This manual discusses several topics of interest to programmers writing applications for the IRIX operating system on Silicon Graphics computers. These topics include memory management, interprocess communication, models of parallel computation, file and record locking, font access, and internationalization.
This manual contains the following major parts:
Part I, “The Process Address Space,” tells how the virtual address space of a process is created and how objects are mapped into it.
Part II, “Interprocess Communication,” covers all the facilities for communicating and coordinating among processes such as semaphores, shared memory, signals, message queues, and file and record locks.
Part III, “Advanced File Control,” describes advanced uses of disk files: file locking, asynchronous I/O, direct I/O, and guaranteed-rate I/O.
Part IV, “Models of Parallel Computation,” gives an overview of the different ways you can specify parallel execution in Silicon Graphics systems.
Part V, “Working With Fonts,” discusses typography and font use on Silicon Graphics computers, and describes the Font Manager library.
Part VI, “Internationalizing Your Application,” explains how to create an application that can be adapted for use in different countries.
Appendix A, “ISO 3166 Country Names and Abbreviations,” lists country codes for use with internationalization and localization.
This manual assumes that you are writing an application that executes under IRIX version 6.2 or later, and that you are familiar with the programming conventions of UNIX in general and IRIX in particular.
All examples are in the C language, although the descriptions are valid for C++ or any other language that provides access to IRIX kernel functions, such as Silicon Graphics Ada95 or MIPSpro Fortran 90.
In addition to this manual, which covers specific IRIX features, you will need to refer to Silicon Graphics manuals that describe compilers and programming languages.

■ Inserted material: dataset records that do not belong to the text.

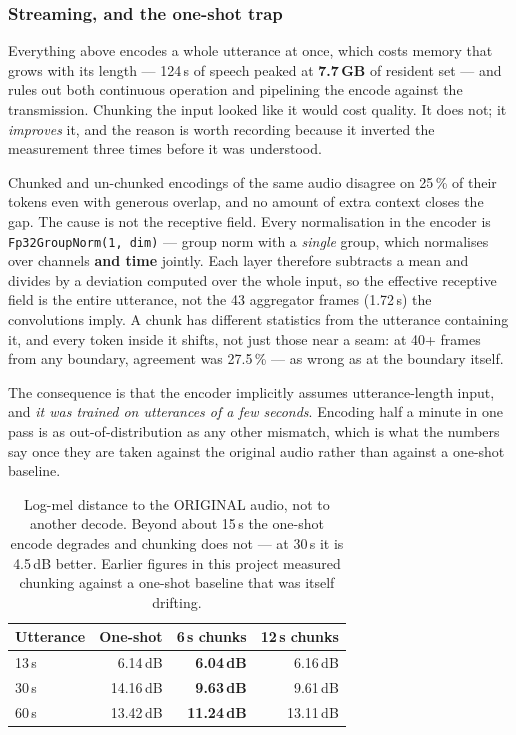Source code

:\subsubsection{Streaming, and the one-shot trap}
\label{sec:voice_stream}

Everything above encodes a whole utterance at once, which costs memory
that grows with its length --- 124\,s of speech peaked at
\textbf{7.7\,GB} of resident set --- and rules out both continuous
operation and pipelining the encode against the transmission.  Chunking
the input looked like it would cost quality.  It does not; it
\emph{improves} it, and the reason is worth recording because it
inverted the measurement three times before it was understood.

Chunked and un-chunked encodings of the same audio disagree on 25\,\% of
their tokens even with generous overlap, and no amount of extra context
closes the gap.  The cause is not the receptive field.  Every
normalisation in the encoder is \texttt{Fp32GroupNorm(1, dim)} --- group
norm with a \emph{single} group, which normalises over channels
\textbf{and time} jointly.  Each layer therefore subtracts a mean and
divides by a deviation computed over the whole input, so the effective
receptive field is the entire utterance, not the 43 aggregator frames
(1.72\,s) the convolutions imply.  A chunk has different statistics from
the utterance containing it, and every token inside it shifts, not just
those near a seam: at 40+ frames from any boundary, agreement was
27.5\,\% --- as wrong as at the boundary itself.

The consequence is that the encoder implicitly assumes utterance-length
input, and \emph{it was trained on utterances of a few seconds}.
Encoding half a minute in one pass is as out-of-distribution as any
other mismatch, which is what the numbers say once they are taken
against the original audio rather than against a one-shot baseline.

\begin{table}[H]
    \centering
    \caption{Log-mel distance to the ORIGINAL audio, not to another
             decode.  Beyond about 15\,s the one-shot encode degrades
             and chunking does not --- at 30\,s it is 4.5\,dB better.
             Earlier figures in this project measured chunking against
             a one-shot baseline that was itself drifting.}
    \label{tab:voice_stream_len}
    \small
    \begin{tabular}{@{}lrrr@{}}
    \toprule
    \textbf{Utterance} & \textbf{One-shot} & \textbf{6\,s chunks} &
    \textbf{12\,s chunks} \\
    \midrule
    13\,s &  6.14\,dB & \textbf{6.04\,dB} &  6.16\,dB \\
    30\,s & 14.16\,dB & \textbf{9.63\,dB} &  9.61\,dB \\
    60\,s & 13.42\,dB & \textbf{11.24\,dB} & 13.11\,dB \\
    \bottomrule
    \end{tabular}
\end{table}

Some of the most useful are listed in Table i.
Overview of the IRIX library of manuals for developers
Programming on Silicon Graphics Systems: An Overview
Compiling, linking, and tuning programs in C, C++, or Fortran
MIPSpro Compiling and Performance Tuning Guide
Writing modules in assembly language.
MIPSpro Assembly Language Programmer's Guide
C Language Reference Manual
C++ Language System Overview
MIPSpro Fortran 77 Programmer's Guide
MIPSpro Fortran 90 Programmer's Guide
IRIX Admin: System Configuration and Tuning
Writing real-time applications
REACT/Pro Real Time Programmer's Guide
Controlling devices directly
IRIX Device Driver Programmer's Guide
Details of the MIPS processor hardware
MIPS R4000 Microprocessor User's Manual
You can find additional information about internationalization from X/Open Company Limited. X/Open Portability Guide, Volume 1, XSI Commands and Utilities, Volume 2; XSI System Interface; and Volume 3, XSI Supplementary Definitions. Berkshire, United Kingdom. Prentice-Hall, Inc.
Silicon Graphics manuals are usually read online using IRIS InSight. This manual and many of the books in Table i are installed as part of the IRIS Development Foundation feature. When the books are installed or mounted on your workstation, use the command iiv, or double-click the IRIS InSight icon, to launch IRIS Insight. Then select the book you want from the “bookshelf” display.

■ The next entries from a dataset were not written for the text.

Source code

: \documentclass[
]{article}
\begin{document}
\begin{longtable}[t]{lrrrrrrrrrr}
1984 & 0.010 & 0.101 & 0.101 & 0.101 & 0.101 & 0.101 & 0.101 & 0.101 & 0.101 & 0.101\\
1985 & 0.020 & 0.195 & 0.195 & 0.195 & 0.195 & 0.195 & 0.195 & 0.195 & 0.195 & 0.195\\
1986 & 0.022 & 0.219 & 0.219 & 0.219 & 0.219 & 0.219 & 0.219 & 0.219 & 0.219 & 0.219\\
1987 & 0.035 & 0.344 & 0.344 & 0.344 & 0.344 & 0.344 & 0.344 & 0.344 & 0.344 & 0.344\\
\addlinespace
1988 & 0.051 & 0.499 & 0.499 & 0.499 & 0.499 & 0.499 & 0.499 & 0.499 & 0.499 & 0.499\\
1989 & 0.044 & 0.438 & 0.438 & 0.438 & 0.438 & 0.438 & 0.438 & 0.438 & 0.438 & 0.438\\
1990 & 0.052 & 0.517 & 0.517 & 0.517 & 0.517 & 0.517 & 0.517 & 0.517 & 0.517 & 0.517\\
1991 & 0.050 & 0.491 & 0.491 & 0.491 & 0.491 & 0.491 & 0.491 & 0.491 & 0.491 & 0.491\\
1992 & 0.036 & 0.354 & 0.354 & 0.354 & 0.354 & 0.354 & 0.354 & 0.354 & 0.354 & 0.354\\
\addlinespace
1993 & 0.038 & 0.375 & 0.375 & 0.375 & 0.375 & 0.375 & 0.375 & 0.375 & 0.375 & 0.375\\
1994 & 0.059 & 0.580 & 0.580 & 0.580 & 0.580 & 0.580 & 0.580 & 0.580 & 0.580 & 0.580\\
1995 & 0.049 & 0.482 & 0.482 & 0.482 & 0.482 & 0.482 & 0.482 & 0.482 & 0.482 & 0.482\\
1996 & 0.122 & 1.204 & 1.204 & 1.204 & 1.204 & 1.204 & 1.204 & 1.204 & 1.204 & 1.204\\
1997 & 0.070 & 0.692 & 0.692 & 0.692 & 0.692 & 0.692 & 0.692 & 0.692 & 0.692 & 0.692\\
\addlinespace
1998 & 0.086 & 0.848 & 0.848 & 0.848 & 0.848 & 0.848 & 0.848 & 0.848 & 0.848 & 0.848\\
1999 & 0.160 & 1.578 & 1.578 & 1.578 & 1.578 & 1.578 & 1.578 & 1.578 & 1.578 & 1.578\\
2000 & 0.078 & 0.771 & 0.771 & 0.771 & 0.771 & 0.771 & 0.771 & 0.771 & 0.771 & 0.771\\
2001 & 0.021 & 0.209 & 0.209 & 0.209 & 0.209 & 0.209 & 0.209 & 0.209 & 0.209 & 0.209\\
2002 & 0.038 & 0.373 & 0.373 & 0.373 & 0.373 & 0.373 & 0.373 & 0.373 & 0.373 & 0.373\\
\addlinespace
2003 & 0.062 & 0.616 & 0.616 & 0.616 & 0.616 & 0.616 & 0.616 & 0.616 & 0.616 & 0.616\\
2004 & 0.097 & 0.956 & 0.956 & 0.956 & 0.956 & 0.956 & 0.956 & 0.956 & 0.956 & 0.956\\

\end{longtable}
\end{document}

When the manuals are not accessible to your workstation you can examine or order any Silicon Graphics manual on the World Wide Web using the following URL: http://techpubs.sgi.com.
This manual uses the conventions and symbols shown in Table ii.
Type of Information
Example of Typography
Filenames and pathnames
This structure is declared in /usr/include/sys/time.h.
IRIX command names and options used in normal text
Update these variables with systune; then build a new kernel with autoconfig -vf.
Names of program variables, structures, and data types, used in normal text
Global variable mainSema points to an IRIX semaphore, which has type usema_t.
Names of IRIX system functions, library functions, and functions in example code
Use mmap() to map an object into the address space, and munmap() to remove it.
Names of IRIX reference (man) pages. You can click on any of these to display the page
See the plock(2) reference page.
When complete lines of example code or commands are set off from normal text, they are displayed as follows.
ipcrm -s semid
Parts of the code or command that need to be typed exactly as shown are displayed in a monospaced font. Operands that you supply are italicized.